Submeter a infância a qualquer tipo de clausura não elimina a realidade que a cerca. A mentira de que a rua, os logradouros públicos e as áreas de lazer dos recantos abertos da cidade tornaram-se propriedade de quem não tem o que perder, dos seres insignificantes, induz a uma cruel iconoclastia do bem comum. As crianças sem-rua crescem com uma impressão distorcida do mundo e confundem as próprias referências. Imagino que chegam a pensar que estão sozinhas com seus pares e que as demais não passam de exageradas estatísticas. Talvez por remorso dos pais, muitas vezes excessivamente ausentes de casa e inertes a tudo que pode ir além de si mesmos, os meninos e meninas sem-rua ganham a falsa liberdade de não precisarem assumir “responsabilidades” na construção mínima da estrutura familiar, seja qual for essa estrutura. Essa situação é um passo firme para a formação de adolescentes intolerantes, sem limites e sem senso de realidade.

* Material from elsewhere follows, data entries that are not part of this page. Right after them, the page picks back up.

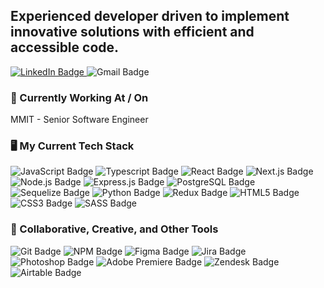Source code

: <h2>Experienced developer driven to implement innovative solutions with efficient and accessible code.</h2>

<div id="Socials">
  <a href="https://www.linkedin.com/in/liam-tiernan-640273138/" target="_blank" rel="noopener noreferrer">
    <img src="https://img.shields.io/badge/LinkedIn-blue?logo=linkedin&logoColor=white&style=for-the-badge" alt="LinkedIn Badge"/>
  </a>
  <img src="https://img.shields.io/badge/liamptiernan@gmail.com-gray?logo=gmail&logoColor=white&style=for-the-badge" alt="Gmail Badge"/>
</div>

<h3>🔭 Currently Working At / On</h3>
  <div>
    MMIT - Senior Software Engineer
  </div>

<h3>🖥️ My Current Tech Stack</h3>
  <div>
    <img src="https://img.shields.io/badge/JavaScript-333?logo=javascript&logoColor=F7DF1E&style=for-the-badge" alt="JavaScript Badge"/>
    <img src="https://img.shields.io/badge/Typescript-3178C6?logo=Typescript&logoColor=white&style=for-the-badge" alt="Typescript Badge"/>
    <img src="https://img.shields.io/badge/React-222?logo=react&logoColor=61dafb&style=for-the-badge" alt="React Badge"/>
    <img src="https://img.shields.io/badge/Next.js-000?logo=next.js&logoColor=white&style=for-the-badge" alt="Next.js Badge"/>
    <img src="https://img.shields.io/badge/Node.js-339933?logo=node.js&logoColor=white&style=for-the-badge" alt="Node.js Badge"/>
    <img src="https://img.shields.io/badge/Express.js-000?logo=express&logoColor=white&style=for-the-badge" alt="Express.js Badge"/>
    <img src="https://img.shields.io/badge/Postgres-4169E1?logo=postgreSQL&logoColor=white&style=for-the-badge" alt="PostgreSQL Badge"/>
    <img src="https://img.shields.io/badge/Sequelize-52B0E7?logo=sequelize&logoColor=white&style=for-the-badge" alt="Sequelize Badge"/>
    <img src="https://img.shields.io/badge/Python-3776AB?logo=python&logoColor=white&style=for-the-badge" alt="Python Badge"/>
    <img src="https://img.shields.io/badge/Redux-764ABC?logo=Redux&logoColor=white&style=for-the-badge" alt="Redux Badge"/>  
    <img src="https://img.shields.io/badge/HTML5-E34F26?logo=html5&logoColor=white&style=for-the-badge" alt="HTML5 Badge"/>
    <img src="https://img.shields.io/badge/CSS3-1572B6?logo=CSS3&logoColor=white&style=for-the-badge" alt="CSS3 Badge"/>
    <img src="https://img.shields.io/badge/SASS-CC6699?logo=SASS&logoColor=white&style=for-the-badge" alt="SASS Badge"/>
  </div>

<h3>🔧 Collaborative, Creative, and Other Tools</h3>
  <div>
    <img src="https://img.shields.io/badge/Git-F05032?logo=Git&logoColor=white&style=for-the-badge" alt="Git Badge"/>
    <img src="https://img.shields.io/badge/NPM-CB3837?logo=npm&logoColor=white&style=for-the-badge" alt="NPM Badge"/>
    <img src="https://img.shields.io/badge/Figma-F24E1E?logo=Figma&logoColor=white&style=for-the-badge" alt="Figma Badge"/>  
    <img src="https://img.shields.io/badge/Jira-0052CC?logo=Jira&logoColor=white&style=for-the-badge" alt="Jira Badge"/>
    <img src="https://img.shields.io/badge/Photoshop-31A8FF?logo=Adobe Photoshop&logoColor=white&style=for-the-badge" alt="Photoshop Badge"/>
    <img src="https://img.shields.io/badge/Adobe Premiere-9999FF?logo=Adobe Premiere Pro&logoColor=white&style=for-the-badge" alt="Adobe Premiere Badge"/>
    <img src="https://img.shields.io/badge/Zendesk-03363D?logo=Zendesk&logoColor=white&style=for-the-badge" alt="Zendesk Badge"/>
    <img src="https://img.shields.io/badge/Airtable-18BFFF?logo=Airtable&logoColor=white&style=for-the-badge" alt="Airtable Badge"/>
   </div>

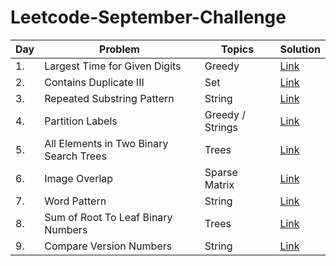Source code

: # Leetcode-September-Challenge
<!-- Tables -->
|Day| Problem     |Topics   |Solution|
|---|-------------|---------|--------|
|1.|Largest Time for Given Digits|Greedy|[Link](https://leetcode.com/explore/featured/card/september-leetcoding-challenge/554/week-1-september-1st-september-7th/3445/)|
|2.|Contains Duplicate III|Set|[Link](https://leetcode.com/explore/challenge/card/september-leetcoding-challenge/554/week-1-september-1st-september-7th/3446/)|
|3.|Repeated Substring Pattern|String|[Link](https://leetcode.com/explore/challenge/card/september-leetcoding-challenge/554/week-1-september-1st-september-7th/3447/)|
|4.|Partition Labels|Greedy / Strings|[Link](https://leetcode.com/explore/challenge/card/september-leetcoding-challenge/554/week-1-september-1st-september-7th/3448/)|
|5.|All Elements in Two Binary Search Trees|Trees|[Link](https://leetcode.com/explore/challenge/card/september-leetcoding-challenge/554/week-1-september-1st-september-7th/3449/)|
|6.|Image Overlap|Sparse Matrix|[Link](https://leetcode.com/explore/challenge/card/september-leetcoding-challenge/554/week-1-september-1st-september-7th/3450/)|
|7.|Word Pattern|String|[Link](https://leetcode.com/explore/challenge/card/september-leetcoding-challenge/554/week-1-september-1st-september-7th/3451/)|
|8.|Sum of Root To Leaf Binary Numbers|Trees|[Link](https://leetcode.com/explore/challenge/card/september-leetcoding-challenge/555/week-2-september-8th-september-14th/3453/)|
|9.|Compare Version Numbers|String|[Link](https://leetcode.com/explore/challenge/card/september-leetcoding-challenge/555/week-2-september-8th-september-14th/3454/)|

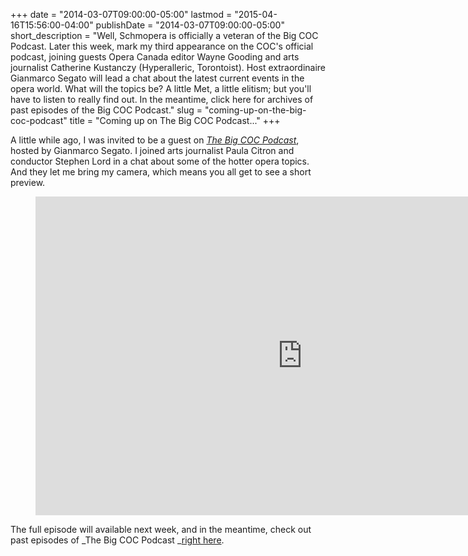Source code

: +++
date = "2014-03-07T09:00:00-05:00"
lastmod = "2015-04-16T15:56:00-04:00"
publishDate = "2014-03-07T09:00:00-05:00"
short_description = "Well, Schmopera is officially a veteran of the Big COC Podcast. Later this week, mark my third appearance on the COC&#039;s official podcast, joining guests Opera Canada editor Wayne Gooding and arts journalist Catherine Kustanczy (Hyperalleric, Torontoist). Host extraordinaire Gianmarco Segato will lead a chat about the latest current events in the opera world. What will the topics be? A little Met, a little elitism; but you&#039;ll have to listen to really find out. In the meantime, click here for archives of past episodes of the Big COC Podcast."
slug = "coming-up-on-the-big-coc-podcast"
title = "Coming up on The Big COC Podcast..."
+++

A little while ago, I was invited to be a guest on _[The Big COC Podcast](http://www.coc.ca/ExploreAndLearn/NewToOpera/OnlineLearningCentre/Podcasts.aspx)_, hosted by Gianmarco Segato. I joined arts journalist Paula Citron and conductor Stephen Lord in a chat about some of the hotter opera topics. And they let me bring my camera, which means you all get to see a short preview.

<figure data-type="video">
<iframe width="854" height="510" src="https://www.youtube.com/embed/L8vOkWRuzB4" frameborder="0" allowfullscreen></iframe>
</figure>

The full episode will available next week, and in the meantime, check out past episodes of _The Big COC Podcast _[right here](http://www.coc.ca/ExploreAndLearn/NewToOpera/OnlineLearningCentre/Podcasts.aspx).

Tenho total compreensão de que é um absurdo a exploração do trabalho infantil. Não estou me referindo a essa prática indesejável. Mas os cuidados que devemos ter nesse sentido não deveriam jamais extrapolar o entendimento do quão é fundamental para a criança o seu envolvimento nas múltiplas atividades que fazem o cotidiano de um lar. Nada que não seja também brincadeira, nada que atrapalhe estudar. Desde a infância as pessoas precisam aprender a sentir algum sentido de utilidade em relação ao lugar onde moram. É prazeroso, lúdico e aconchegante. A participação na realização de tarefas e obrigações caseiras vai desenvolvendo lentamente a atração pela vida compartilhada. Coisa simples como a “responsabilidade” de pegar as correspondências na portaria do prédio. Sempre há uma tarefa que pode ser adequada ao tamanho e grau de evolução dessas criaturinhas.

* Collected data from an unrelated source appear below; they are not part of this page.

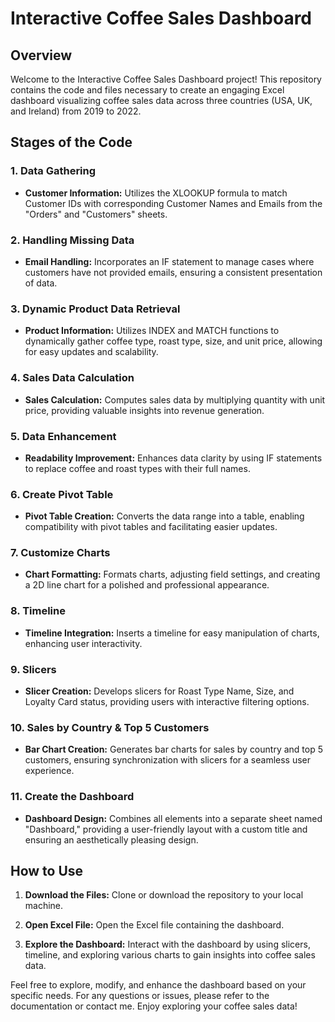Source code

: # Interactive Coffee Sales Dashboard 
## Overview

Welcome to the Interactive Coffee Sales Dashboard project! This repository contains the code and files necessary to create an engaging Excel dashboard visualizing coffee sales data across three countries (USA, UK, and Ireland) from 2019 to 2022.

## Stages of the Code

### 1. Data Gathering

- **Customer Information:** Utilizes the XLOOKUP formula to match Customer IDs with corresponding Customer Names and Emails from the "Orders" and "Customers" sheets.

### 2. Handling Missing Data

- **Email Handling:** Incorporates an IF statement to manage cases where customers have not provided emails, ensuring a consistent presentation of data.

### 3. Dynamic Product Data Retrieval

- **Product Information:** Utilizes INDEX and MATCH functions to dynamically gather coffee type, roast type, size, and unit price, allowing for easy updates and scalability.

### 4. Sales Data Calculation

- **Sales Calculation:** Computes sales data by multiplying quantity with unit price, providing valuable insights into revenue generation.

### 5. Data Enhancement

- **Readability Improvement:** Enhances data clarity by using IF statements to replace coffee and roast types with their full names.

### 6. Create Pivot Table

- **Pivot Table Creation:** Converts the data range into a table, enabling compatibility with pivot tables and facilitating easier updates.

### 7. Customize Charts

- **Chart Formatting:** Formats charts, adjusting field settings, and creating a 2D line chart for a polished and professional appearance.

### 8. Timeline

- **Timeline Integration:** Inserts a timeline for easy manipulation of charts, enhancing user interactivity.

### 9. Slicers

- **Slicer Creation:** Develops slicers for Roast Type Name, Size, and Loyalty Card status, providing users with interactive filtering options.

### 10. Sales by Country & Top 5 Customers

- **Bar Chart Creation:** Generates bar charts for sales by country and top 5 customers, ensuring synchronization with slicers for a seamless user experience.

### 11. Create the Dashboard

- **Dashboard Design:** Combines all elements into a separate sheet named "Dashboard," providing a user-friendly layout with a custom title and ensuring an aesthetically pleasing design.

## How to Use

1. **Download the Files:** Clone or download the repository to your local machine.

2. **Open Excel File:** Open the Excel file containing the dashboard.

3. **Explore the Dashboard:** Interact with the dashboard by using slicers, timeline, and exploring various charts to gain insights into coffee sales data.

Feel free to explore, modify, and enhance the dashboard based on your specific needs. For any questions or issues, please refer to the documentation or contact me. Enjoy exploring your coffee sales data!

A infância que traz em si o espírito de cooperação naturalmente chega à adolescência com mais facilidade de ter compromisso com a vida comunitária. Se eu estiver equivocado nessa afirmação, devo o meu erro à felicidade de, quando menino, ter vivido uma vida simples e instigante na fronteira entre o urbano e o rural. É provável que esse olhar nem sirva para o que estou me aventurando a colocar em debate, porém tenho uma enorme satisfação por ter tido a chance de, quando pequenininho, ter caminhado junto com os meus pais gerindo a vida entre o trabalho, muita brincadeira e na busca da educação possível. Como não conheço nenhum esforço organizado para resolver o grave problema das crianças sem-rua, fico com vontade de dizer que essa falta insensata de acesso da infância ao mundo como ele é, tem sido o pior indicador social da nossa sustentação.

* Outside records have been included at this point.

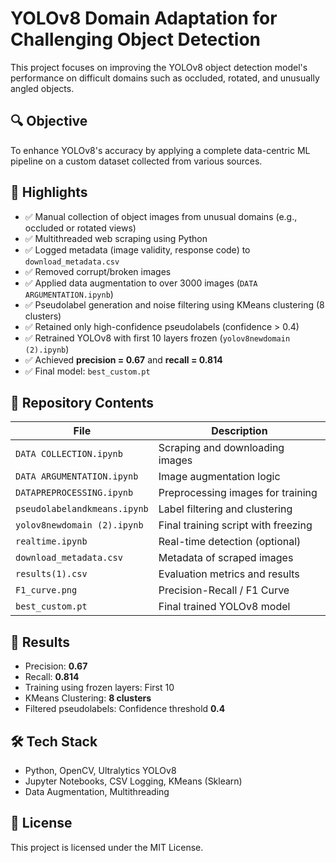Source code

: 
# YOLOv8 Domain Adaptation for Challenging Object Detection

This project focuses on improving the YOLOv8 object detection model's performance on difficult domains such as occluded, rotated, and unusually angled objects.

## 🔍 Objective
To enhance YOLOv8's accuracy by applying a complete data-centric ML pipeline on a custom dataset collected from various sources.

## 📌 Highlights
- ✅ Manual collection of object images from unusual domains (e.g., occluded or rotated views)
- ✅ Multithreaded web scraping using Python
- ✅ Logged metadata (image validity, response code) to `download_metadata.csv`
- ✅ Removed corrupt/broken images
- ✅ Applied data augmentation to over 3000 images (`DATA ARGUMENTATION.ipynb`)
- ✅ Pseudolabel generation and noise filtering using KMeans clustering (8 clusters)
- ✅ Retained only high-confidence pseudolabels (confidence > 0.4)
- ✅ Retrained YOLOv8 with first 10 layers frozen (`yolov8newdomain (2).ipynb`)
- ✅ Achieved **precision = 0.67** and **recall = 0.814**
- ✅ Final model: `best_custom.pt`

## 📁 Repository Contents
| File                          | Description                              |
|-------------------------------|------------------------------------------|
| `DATA COLLECTION.ipynb`       | Scraping and downloading images          |
| `DATA ARGUMENTATION.ipynb`    | Image augmentation logic                 |
| `DATAPREPROCESSING.ipynb`     | Preprocessing images for training        |
| `pseudolabelandkmeans.ipynb`  | Label filtering and clustering           |
| `yolov8newdomain (2).ipynb`   | Final training script with freezing      |
| `realtime.ipynb`              | Real-time detection (optional)           |
| `download_metadata.csv`       | Metadata of scraped images               |
| `results(1).csv`              | Evaluation metrics and results           |
| `F1_curve.png`                | Precision-Recall / F1 Curve              |
| `best_custom.pt`              | Final trained YOLOv8 model               |

## 🚀 Results
- Precision: **0.67**
- Recall: **0.814**
- Training using frozen layers: First 10
- KMeans Clustering: **8 clusters**
- Filtered pseudolabels: Confidence threshold **0.4**

## 🛠️ Tech Stack
- Python, OpenCV, Ultralytics YOLOv8
- Jupyter Notebooks, CSV Logging, KMeans (Sklearn)
- Data Augmentation, Multithreading

## 📄 License
This project is licensed under the MIT License.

A infância não merece essa apartação estúpida. Estamos formatando dois tipos quase incompatíveis de gente para o futuro: os orientados pelos encantos das infovias no ciberespaço e os educados pela adversidade das ruas. De um lado, a realidade virtual dos filhos e filhas da classe de consumo, e do outro os seres reais, a imensa maioria no planeta, com forte poder tático de sobrevivência. Duas culturas insuficientes. A questão é de modelo, de prioridade. Precisamos incorporar uma faixa de retorno no leque de projetos que visam trabalhar soluções para essa realidade dramática. As crianças sem-rua não podem ser sacrificadas pelo embrutecimento e pela pusilanimidade dos seus pais. Violência há nos espaços públicos e nos privados. Sabemos disso. Claro que as tragédias das vias públicas têm repercussão mais facilmente escancarada. Segurança não se compra. Ela só existe mesmo quando uma sociedade experimenta a sua própria liberação espiritual. E essa disposição vem do berço.